From the records below, output exactly the lines running from the line containing "tiempo de ejecución|" through the line containing "constructor de instancia|", and no others.

* Saved data entries:
►

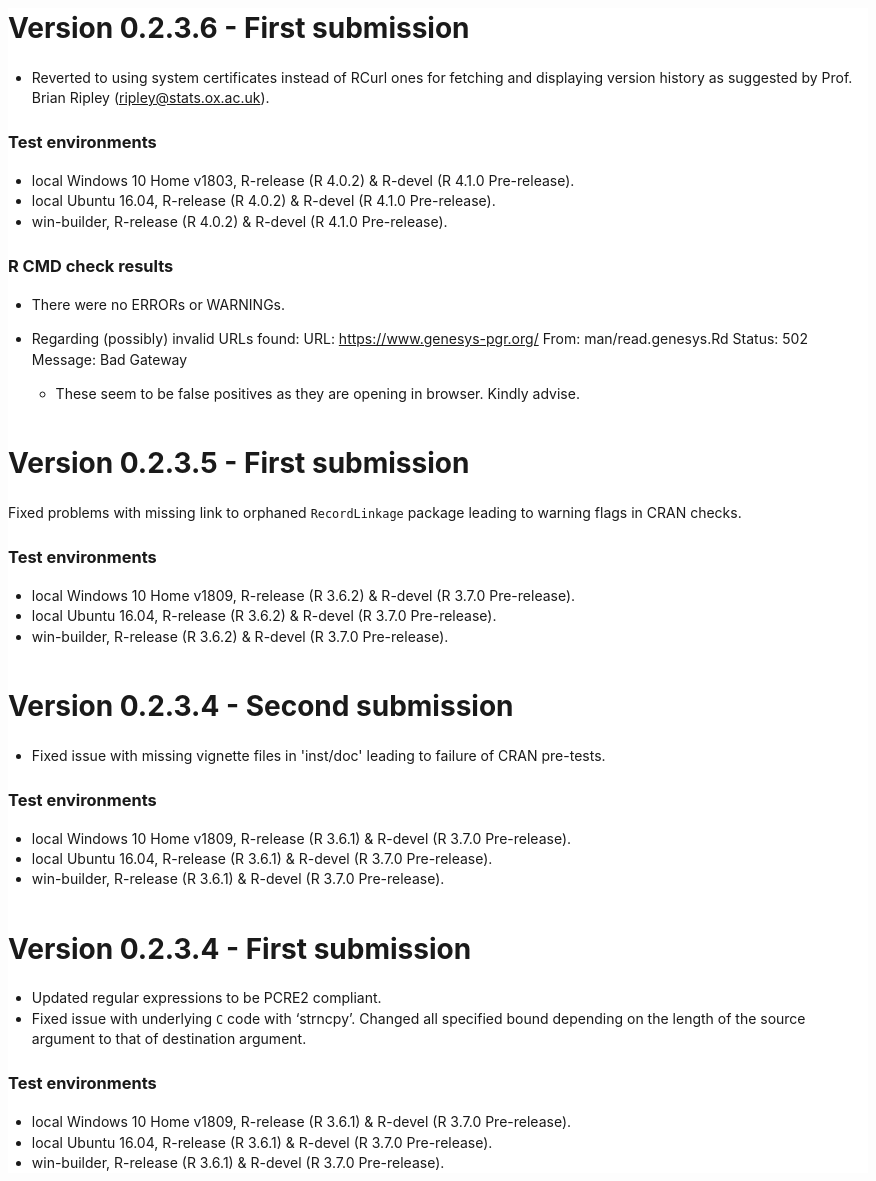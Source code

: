 # Version 0.2.3.6 - First submission

* Reverted to using system certificates instead of RCurl ones for fetching and displaying version history as suggested by Prof. Brian Ripley (ripley@stats.ox.ac.uk).

### Test environments
* local Windows 10 Home v1803, R-release (R 4.0.2) & R-devel (R 4.1.0 Pre-release).
* local Ubuntu 16.04, R-release (R 4.0.2) & R-devel (R 4.1.0 Pre-release).
* win-builder, R-release (R 4.0.2) & R-devel (R 4.1.0 Pre-release).

### R CMD check results 
* There were no ERRORs or WARNINGs.
* Regarding (possibly) invalid URLs found:
      URL: https://www.genesys-pgr.org/
      From: man/read.genesys.Rd
      Status: 502
      Message: Bad Gateway
	  
  + These seem to be false positives as they are opening in browser. Kindly advise.

# Version 0.2.3.5 - First submission
Fixed problems with missing link to orphaned `RecordLinkage` package leading to warning flags in CRAN checks.

### Test environments
* local Windows 10 Home v1809, R-release (R 3.6.2) & R-devel (R 3.7.0 Pre-release).
* local Ubuntu 16.04, R-release (R 3.6.2) & R-devel (R 3.7.0 Pre-release).
* win-builder, R-release (R 3.6.2) & R-devel (R 3.7.0 Pre-release).

# Version 0.2.3.4 - Second submission

* Fixed issue with missing vignette files in 'inst/doc' leading to failure of CRAN pre-tests.

### Test environments
* local Windows 10 Home v1809, R-release (R 3.6.1) & R-devel (R 3.7.0 Pre-release).
* local Ubuntu 16.04, R-release (R 3.6.1) & R-devel (R 3.7.0 Pre-release).
* win-builder, R-release (R 3.6.1) & R-devel (R 3.7.0 Pre-release).

# Version 0.2.3.4 - First submission

* Updated regular expressions to be PCRE2 compliant.
* Fixed issue with underlying `C` code with ‘strncpy’. Changed all specified bound depending on the length of the source argument to that of destination argument.

### Test environments
* local Windows 10 Home v1809, R-release (R 3.6.1) & R-devel (R 3.7.0 Pre-release).
* local Ubuntu 16.04, R-release (R 3.6.1) & R-devel (R 3.7.0 Pre-release).
* win-builder, R-release (R 3.6.1) & R-devel (R 3.7.0 Pre-release).
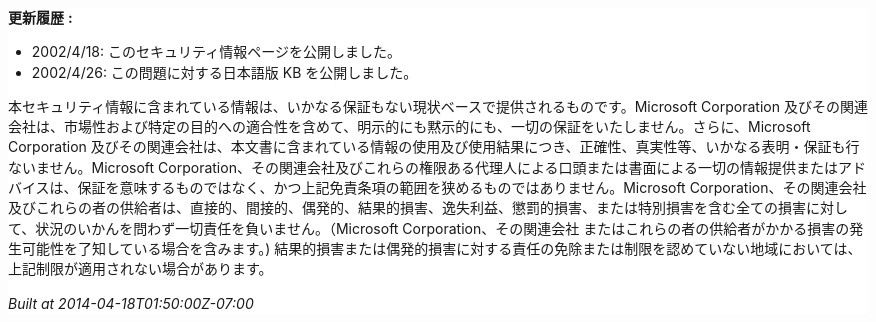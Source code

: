 **更新履歴** **:**

-   2002/4/18: このセキュリティ情報ページを公開しました。
-   2002/4/26: この問題に対する日本語版 KB を公開しました。

本セキュリティ情報に含まれている情報は、いかなる保証もない現状ベースで提供されるものです。Microsoft Corporation 及びその関連会社は、市場性および特定の目的への適合性を含めて、明示的にも黙示的にも、一切の保証をいたしません。さらに、Microsoft Corporation 及びその関連会社は、本文書に含まれている情報の使用及び使用結果につき、正確性、真実性等、いかなる表明・保証も行ないません。Microsoft Corporation、その関連会社及びこれらの権限ある代理人による口頭または書面による一切の情報提供またはアドバイスは、保証を意味するものではなく、かつ上記免責条項の範囲を狭めるものではありません。Microsoft Corporation、その関連会社 及びこれらの者の供給者は、直接的、間接的、偶発的、結果的損害、逸失利益、懲罰的損害、または特別損害を含む全ての損害に対して、状況のいかんを問わず一切責任を負いません。（Microsoft Corporation、その関連会社 またはこれらの者の供給者がかかる損害の発生可能性を了知している場合を含みます。) 結果的損害または偶発的損害に対する責任の免除または制限を認めていない地域においては、上記制限が適用されない場合があります。

*Built at 2014-04-18T01:50:00Z-07:00*
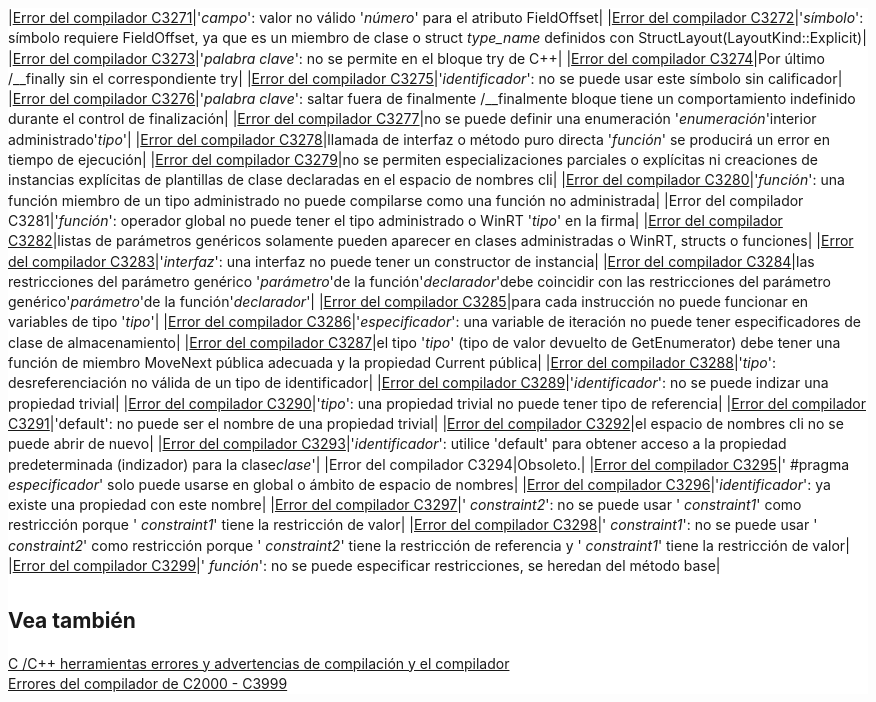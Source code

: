 |[Error del compilador C3271](compiler-error-c3271.md)|'*campo*': valor no válido '*número*' para el atributo FieldOffset|
|[Error del compilador C3272](compiler-error-c3272.md)|'*símbolo*': símbolo requiere FieldOffset, ya que es un miembro de clase o struct *type_name* definidos con StructLayout(LayoutKind::Explicit)|
|[Error del compilador C3273](compiler-error-c3273.md)|'*palabra clave*': no se permite en el bloque try de C++|
|[Error del compilador C3274](compiler-error-c3274.md)|Por último /&#95;&#95;finally sin el correspondiente try|
|[Error del compilador C3275](compiler-error-c3275.md)|'*identificador*': no se puede usar este símbolo sin calificador|
|[Error del compilador C3276](compiler-error-c3276.md)|'*palabra clave*': saltar fuera de finalmente /&#95;&#95;finalmente bloque tiene un comportamiento indefinido durante el control de finalización|
|[Error del compilador C3277](compiler-error-c3277.md)|no se puede definir una enumeración '*enumeración*'interior administrado'*tipo*'|
|[Error del compilador C3278](compiler-error-c3278.md)|llamada de interfaz o método puro directa '*función*' se producirá un error en tiempo de ejecución|
|[Error del compilador C3279](compiler-error-c3279.md)|no se permiten especializaciones parciales o explícitas ni creaciones de instancias explícitas de plantillas de clase declaradas en el espacio de nombres cli|
|[Error del compilador C3280](compiler-error-c3280.md)|'*función*': una función miembro de un tipo administrado no puede compilarse como una función no administrada|
|Error del compilador C3281|'*función*': operador global no puede tener el tipo administrado o WinRT '*tipo*' en la firma|
|[Error del compilador C3282](compiler-error-c3282.md)|listas de parámetros genéricos solamente pueden aparecer en clases administradas o WinRT, structs o funciones|
|[Error del compilador C3283](compiler-error-c3283.md)|'*interfaz*': una interfaz no puede tener un constructor de instancia|
|[Error del compilador C3284](compiler-error-c3284.md)|las restricciones del parámetro genérico '*parámetro*'de la función'*declarador*'debe coincidir con las restricciones del parámetro genérico'*parámetro*'de la función'*declarador*'|
|[Error del compilador C3285](compiler-error-c3285.md)|para cada instrucción no puede funcionar en variables de tipo '*tipo*'|
|[Error del compilador C3286](compiler-error-c3286.md)|'*especificador*': una variable de iteración no puede tener especificadores de clase de almacenamiento|
|[Error del compilador C3287](compiler-error-c3287.md)|el tipo '*tipo*' (tipo de valor devuelto de GetEnumerator) debe tener una función de miembro MoveNext pública adecuada y la propiedad Current pública|
|[Error del compilador C3288](compiler-error-c3288.md)|'*tipo*': desreferenciación no válida de un tipo de identificador|
|[Error del compilador C3289](compiler-error-c3289.md)|'*identificador*': no se puede indizar una propiedad trivial|
|[Error del compilador C3290](compiler-error-c3290.md)|'*tipo*': una propiedad trivial no puede tener tipo de referencia|
|[Error del compilador C3291](compiler-error-c3291.md)|'default': no puede ser el nombre de una propiedad trivial|
|[Error del compilador C3292](compiler-error-c3292.md)|el espacio de nombres cli no se puede abrir de nuevo|
|[Error del compilador C3293](compiler-error-c3293.md)|'*identificador*': utilice 'default' para obtener acceso a la propiedad predeterminada (indizador) para la clase*clase*'|
|Error del compilador C3294|Obsoleto.|
|[Error del compilador C3295](compiler-error-c3295.md)|' #pragma *especificador*' solo puede usarse en global o ámbito de espacio de nombres|
|[Error del compilador C3296](compiler-error-c3296.md)|'*identificador*': ya existe una propiedad con este nombre|
|[Error del compilador C3297](compiler-error-c3297.md)|' *constraint2*': no se puede usar ' *constraint1*' como restricción porque ' *constraint1*' tiene la restricción de valor|
|[Error del compilador C3298](compiler-error-c3298.md)|' *constraint1*': no se puede usar ' *constraint2*' como restricción porque ' *constraint2*' tiene la restricción de referencia y ' *constraint1*' tiene la restricción de valor|
|[Error del compilador C3299](compiler-error-c3299.md)|' *función*': no se puede especificar restricciones, se heredan del método base|

## <a name="see-also"></a>Vea también

[C /C++ herramientas errores y advertencias de compilación y el compilador](../compiler-errors-1/c-cpp-build-errors.md) \
[Errores del compilador de C2000 - C3999](../compiler-errors-1/compiler-errors-c2000-c3999.md)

◄

* Exercise response:
|[Error del compilador C3278](compiler-error-c3278.md)|llamada de interfaz o método puro directa '*función*' se producirá un error en tiempo de ejecución|
|[Error del compilador C3279](compiler-error-c3279.md)|no se permiten especializaciones parciales o explícitas ni creaciones de instancias explícitas de plantillas de clase declaradas en el espacio de nombres cli|
|[Error del compilador C3280](compiler-error-c3280.md)|'*función*': una función miembro de un tipo administrado no puede compilarse como una función no administrada|
|Error del compilador C3281|'*función*': operador global no puede tener el tipo administrado o WinRT '*tipo*' en la firma|
|[Error del compilador C3282](compiler-error-c3282.md)|listas de parámetros genéricos solamente pueden aparecer en clases administradas o WinRT, structs o funciones|
|[Error del compilador C3283](compiler-error-c3283.md)|'*interfaz*': una interfaz no puede tener un constructor de instancia|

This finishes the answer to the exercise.